Estoy cansado de leer y escuchar a intelectuales que, como
Nietzsche, Freud, Dawkins (por mencionar a algunos de los más populares, los
que me vienen a la mente; pero hay muchos y contemporáneos), soberbiamente, se
jactan por un lado de su ateísmo y, por otro, se vanaglorian de “comprender” la
naturaleza malvada y egoísta del ser humano. ¿De dónde sale esta vil condición?

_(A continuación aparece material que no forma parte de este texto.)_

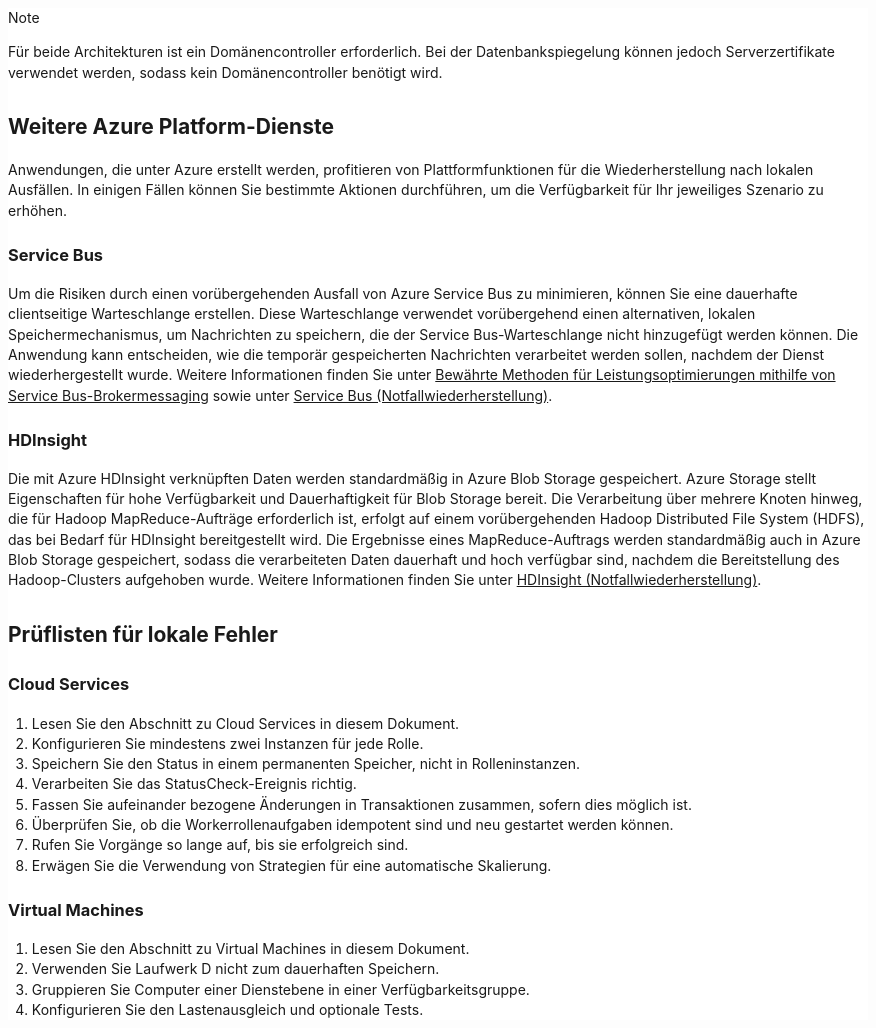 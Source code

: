 > [!NOTE]
> Für beide Architekturen ist ein Domänencontroller erforderlich. Bei der Datenbankspiegelung können jedoch Serverzertifikate verwendet werden, sodass kein Domänencontroller benötigt wird.
> 
> 

## <a name="other-azure-platform-services"></a>Weitere Azure Platform-Dienste
Anwendungen, die unter Azure erstellt werden, profitieren von Plattformfunktionen für die Wiederherstellung nach lokalen Ausfällen. In einigen Fällen können Sie bestimmte Aktionen durchführen, um die Verfügbarkeit für Ihr jeweiliges Szenario zu erhöhen.

### <a name="service-bus"></a>Service Bus
Um die Risiken durch einen vorübergehenden Ausfall von Azure Service Bus zu minimieren, können Sie eine dauerhafte clientseitige Warteschlange erstellen. Diese Warteschlange verwendet vorübergehend einen alternativen, lokalen Speichermechanismus, um Nachrichten zu speichern, die der Service Bus-Warteschlange nicht hinzugefügt werden können. Die Anwendung kann entscheiden, wie die temporär gespeicherten Nachrichten verarbeitet werden sollen, nachdem der Dienst wiederhergestellt wurde. Weitere Informationen finden Sie unter [Bewährte Methoden für Leistungsoptimierungen mithilfe von Service Bus-Brokermessaging](../service-bus-messaging/service-bus-performance-improvements.md) sowie unter [Service Bus (Notfallwiederherstellung)](resiliency-technical-guidance-recovery-loss-azure-region.md#other-azure-platform-services).

### <a name="hdinsight"></a>HDInsight
Die mit Azure HDInsight verknüpften Daten werden standardmäßig in Azure Blob Storage gespeichert. Azure Storage stellt Eigenschaften für hohe Verfügbarkeit und Dauerhaftigkeit für Blob Storage bereit. Die Verarbeitung über mehrere Knoten hinweg, die für Hadoop MapReduce-Aufträge erforderlich ist, erfolgt auf einem vorübergehenden Hadoop Distributed File System (HDFS), das bei Bedarf für HDInsight bereitgestellt wird. Die Ergebnisse eines MapReduce-Auftrags werden standardmäßig auch in Azure Blob Storage gespeichert, sodass die verarbeiteten Daten dauerhaft und hoch verfügbar sind, nachdem die Bereitstellung des Hadoop-Clusters aufgehoben wurde. Weitere Informationen finden Sie unter [HDInsight (Notfallwiederherstellung)](resiliency-technical-guidance-recovery-loss-azure-region.md#other-azure-platform-services).

## <a name="checklists-for-local-failures"></a>Prüflisten für lokale Fehler
### <a name="cloud-services"></a>Cloud Services
1. Lesen Sie den Abschnitt zu Cloud Services in diesem Dokument.
2. Konfigurieren Sie mindestens zwei Instanzen für jede Rolle.
3. Speichern Sie den Status in einem permanenten Speicher, nicht in Rolleninstanzen.
4. Verarbeiten Sie das StatusCheck-Ereignis richtig.
5. Fassen Sie aufeinander bezogene Änderungen in Transaktionen zusammen, sofern dies möglich ist.
6. Überprüfen Sie, ob die Workerrollenaufgaben idempotent sind und neu gestartet werden können.
7. Rufen Sie Vorgänge so lange auf, bis sie erfolgreich sind.
8. Erwägen Sie die Verwendung von Strategien für eine automatische Skalierung.

### <a name="virtual-machines"></a>Virtual Machines
1. Lesen Sie den Abschnitt zu Virtual Machines in diesem Dokument.
2. Verwenden Sie Laufwerk D nicht zum dauerhaften Speichern.
3. Gruppieren Sie Computer einer Dienstebene in einer Verfügbarkeitsgruppe.
4. Konfigurieren Sie den Lastenausgleich und optionale Tests.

Si dan –ellos- por sentado que no intervino dios alguno en la existencia del
mundo (y transitivamente, en la del hombre) debemos entonces nuestros viles –de
nuevo, según ellos- instintos a nuestras raíces animales; siempre ingenuamente –o
tal vez no tanto- emparentadas con la bestialidad más despiadada. Pero sucede
que la naturaleza no es así y que –asumiéndonos “descendientes del mono”-
nuestros parientes más cercanos (y los lejanos también) nos muestran, aquí y allá,
constantemente, que evolucionaron y lograron tener éxito gracias a
comportamientos cooperativos, gregarios, altruistas; y gracias a la formación
de vínculos estrechos con otros individuos. Esta condición no anula, ni
pretende hacerlo, tendencias competitivas y agresivas, que también son parte de
nuestra naturaleza, pero que de ningún modo la determinan. Llegamos entonces a
un callejón sin salida. Si no somos justos y rectos (buenos) dado que no somos creaturas
de Dios; pero tampoco podemos ser
bestias crueles y egoístas (malos) debido
a la herencia del mundo animal, ya que su naturaleza no es tal, ¿en qué “categoría
ontológica” han de ubicar al ser humano, estos señores, para justificar su
inmoralidad?
Parafraseando a un gran amigo: la soberbia de pensarse sin
un ser, un Dios, superior a uno (podría reformularse: de pensarse el ser superior) está hecha de la misma
substancia que la soberbia de pensarse el único sabio y valiente (acaso, héroe)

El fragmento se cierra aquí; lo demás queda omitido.